The sermon on the Mount opens with the eight Beatitudes. They are actually a prose poem in eight verses and constitute a general summary of the Christian teaching. A general summing up, such as this, is highly characteristic of the old Oriental mode of approach to a religious and philosophical teaching, and it naturally recalls the Eightfold Path of Buddhism, the Ten Commandments of Moses,and other such compact groupings of ideas.
Jesus concerned himself exclusively with the teaching of general principles, and these general principles always had to do with mental states, for he knew that if one’s mental states are right, everything else might be right too. Unlike the other great religious teachers, he gives us no detailed instructions about what we are to do or not to do.
… the hour cometh, when ye shall neither in this mountain, nor yet at Jerusalem, worship the Father.
…the hour cometh, and now is, when the true worshippers shall worship the Father in spirit and in truth; for the Father seeketh such to worship him.
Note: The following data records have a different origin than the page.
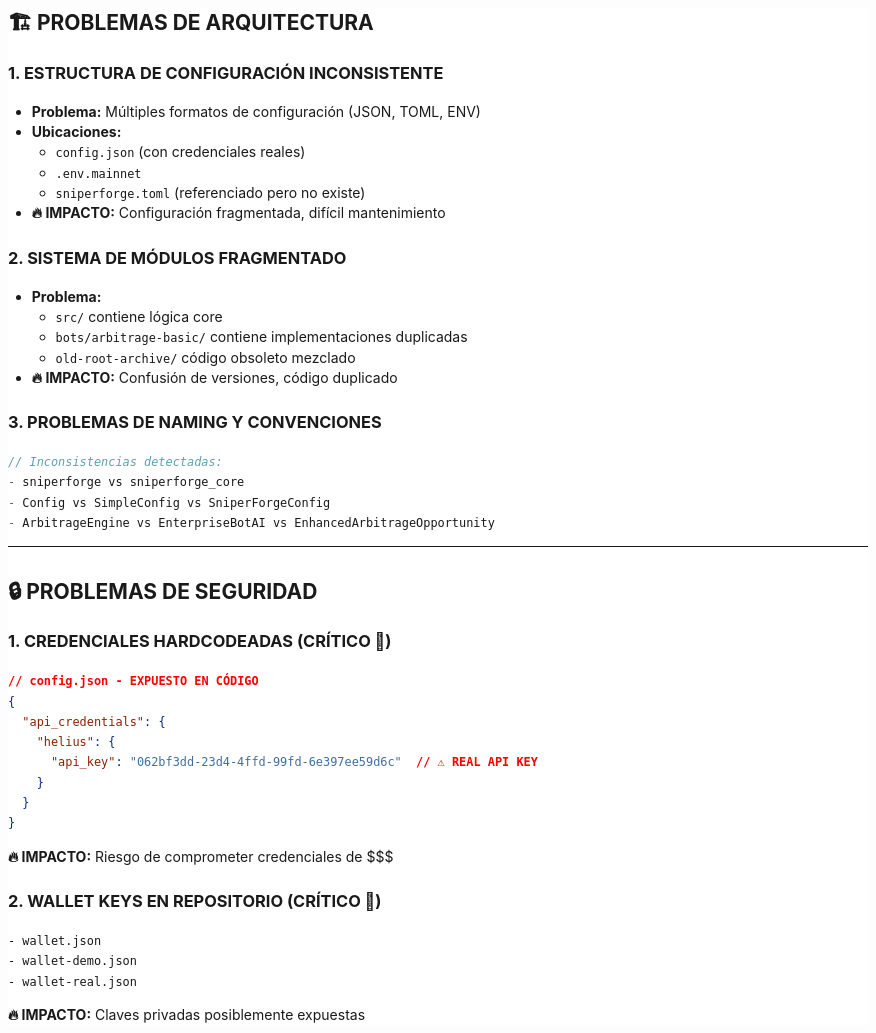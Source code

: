 
## 🏗️ PROBLEMAS DE ARQUITECTURA

### 1. **ESTRUCTURA DE CONFIGURACIÓN INCONSISTENTE**
- **Problema:** Múltiples formatos de configuración (JSON, TOML, ENV)
- **Ubicaciones:**
  - `config.json` (con credenciales reales)
  - `.env.mainnet` 
  - `sniperforge.toml` (referenciado pero no existe)
- **🔥 IMPACTO:** Configuración fragmentada, difícil mantenimiento

### 2. **SISTEMA DE MÓDULOS FRAGMENTADO**
- **Problema:** 
  - `src/` contiene lógica core
  - `bots/arbitrage-basic/` contiene implementaciones duplicadas
  - `old-root-archive/` código obsoleto mezclado
- **🔥 IMPACTO:** Confusión de versiones, código duplicado

### 3. **PROBLEMAS DE NAMING Y CONVENCIONES**
```rust
// Inconsistencias detectadas:
- sniperforge vs sniperforge_core
- Config vs SimpleConfig vs SniperForgeConfig
- ArbitrageEngine vs EnterpriseBotAI vs EnhancedArbitrageOpportunity
```

---

## 🔒 PROBLEMAS DE SEGURIDAD

### 1. **CREDENCIALES HARDCODEADAS (CRÍTICO 🔴)**
```json
// config.json - EXPUESTO EN CÓDIGO
{
  "api_credentials": {
    "helius": {
      "api_key": "062bf3dd-23d4-4ffd-99fd-6e397ee59d6c"  // ⚠️ REAL API KEY
    }
  }
}
```
**🔥 IMPACTO:** Riesgo de comprometer credenciales de $$$

### 2. **WALLET KEYS EN REPOSITORIO (CRÍTICO 🔴)**
```
- wallet.json
- wallet-demo.json  
- wallet-real.json
```
**🔥 IMPACTO:** Claves privadas posiblemente expuestas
God is a spirit; and they that worship him must worship him in spirit and truth
(John 4:21, 23-24).
As humans, we yearn to be told what we should and should not do. Jesus knew that what we do results from how we think and feel. His instructions address theses causes of our actions. Until we are addressing the cause of our actions, we are merely treating the symptoms. When we become a new person in Christ, we are effectively changing what we think and how we think. The behavior that results from such activity will always be correct if we worship in spirit and in truth instead of action based on our limited human understanding.